The production follows multiple story lines in a not too distant, Huxley-esque, dystopian future, and aims to show the varied influences a crowd can have. It begins unfortunately clichéd, with a mash-up of sorts featuring a Donald Trump speech and another famous dictator’s speech.
I couldn’t help but feel that this comparison was a little overdone and it would’ve been nice to see this develop into a more specific or original point. However it cannot be understated that it’s great to see young people getting into politics and putting it on a stage.
The play does pick up though. A highlight of the show are the recurring characters of the radio hosts. They start off as a sort of comic relief, playing these caricatures of radio hosts, but set in a disillusioned world on ‘the only radio show’.

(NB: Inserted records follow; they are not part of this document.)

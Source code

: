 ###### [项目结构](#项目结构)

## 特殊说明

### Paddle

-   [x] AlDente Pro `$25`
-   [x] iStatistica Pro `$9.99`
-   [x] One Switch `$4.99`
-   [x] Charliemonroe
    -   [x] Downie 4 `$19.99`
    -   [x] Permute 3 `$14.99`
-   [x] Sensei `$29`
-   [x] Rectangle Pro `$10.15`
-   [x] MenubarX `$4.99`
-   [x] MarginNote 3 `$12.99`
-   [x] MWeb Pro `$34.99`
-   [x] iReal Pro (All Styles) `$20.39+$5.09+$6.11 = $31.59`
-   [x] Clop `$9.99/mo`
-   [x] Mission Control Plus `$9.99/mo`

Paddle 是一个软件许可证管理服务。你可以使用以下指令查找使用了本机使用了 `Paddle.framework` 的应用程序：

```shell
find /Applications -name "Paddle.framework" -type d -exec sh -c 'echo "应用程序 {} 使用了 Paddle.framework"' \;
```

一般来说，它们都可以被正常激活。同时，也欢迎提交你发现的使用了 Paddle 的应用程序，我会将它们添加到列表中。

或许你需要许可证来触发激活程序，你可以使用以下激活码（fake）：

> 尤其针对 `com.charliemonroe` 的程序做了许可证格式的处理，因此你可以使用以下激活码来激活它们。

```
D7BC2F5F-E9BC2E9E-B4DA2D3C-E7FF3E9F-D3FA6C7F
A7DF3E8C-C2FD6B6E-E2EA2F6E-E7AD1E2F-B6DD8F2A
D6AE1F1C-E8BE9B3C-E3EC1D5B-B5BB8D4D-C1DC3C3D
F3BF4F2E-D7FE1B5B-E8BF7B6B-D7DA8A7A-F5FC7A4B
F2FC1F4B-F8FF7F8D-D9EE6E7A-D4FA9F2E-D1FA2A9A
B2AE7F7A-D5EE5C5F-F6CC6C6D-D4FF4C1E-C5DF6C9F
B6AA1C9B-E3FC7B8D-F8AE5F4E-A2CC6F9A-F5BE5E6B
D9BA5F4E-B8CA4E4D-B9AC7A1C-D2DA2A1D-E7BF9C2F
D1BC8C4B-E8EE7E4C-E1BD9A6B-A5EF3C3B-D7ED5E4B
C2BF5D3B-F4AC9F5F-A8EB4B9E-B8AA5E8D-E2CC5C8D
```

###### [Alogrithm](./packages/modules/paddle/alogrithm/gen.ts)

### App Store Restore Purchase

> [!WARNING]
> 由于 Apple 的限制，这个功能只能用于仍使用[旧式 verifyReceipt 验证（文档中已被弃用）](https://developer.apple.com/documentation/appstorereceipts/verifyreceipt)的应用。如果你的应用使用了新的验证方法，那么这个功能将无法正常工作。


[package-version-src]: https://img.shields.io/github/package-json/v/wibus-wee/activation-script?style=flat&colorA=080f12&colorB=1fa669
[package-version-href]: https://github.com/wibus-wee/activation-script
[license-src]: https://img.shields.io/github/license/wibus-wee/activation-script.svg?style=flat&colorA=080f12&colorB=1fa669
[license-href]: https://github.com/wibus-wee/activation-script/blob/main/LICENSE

They act as a kind of chorus that begins whimsically but really shines when it becomes more serious throughout the play, touching on issues such as depression and homosexuality – and the bigotry towards these issues.
The production is upfront and a subplot about two gay men being ostracized and attempting to run away together is one of the most touching and intriguing storylines within the show.
The subject homophobia is tackled impressively here. The production is upfront and a subplot about two gay men being ostracized and attempting to run away together is one of the most touching and intriguing storylines within the show.
Some of the less impressive points are the main narration, which takes the form of what is almost slam poetry. The problem here is that they tend to freeze-frame the actual show to say what you’re seeing, and it feels like it really takes you out of the world we’re being shown.
Whenever it starts to feel too real, these moments crop up and highlight the artifice. If this was what they’re going for, fair play, but personally I thought this production was at its best when it seemed eerily real.
I digress though, as this point is borderline nitpicking. On the whole it’s an impressive production, especially considering the age of the performers and the fact this is their first main stage show. The occasional flaw is expected at this point, showing a lot of promise for a lot of young actors in a brave new world.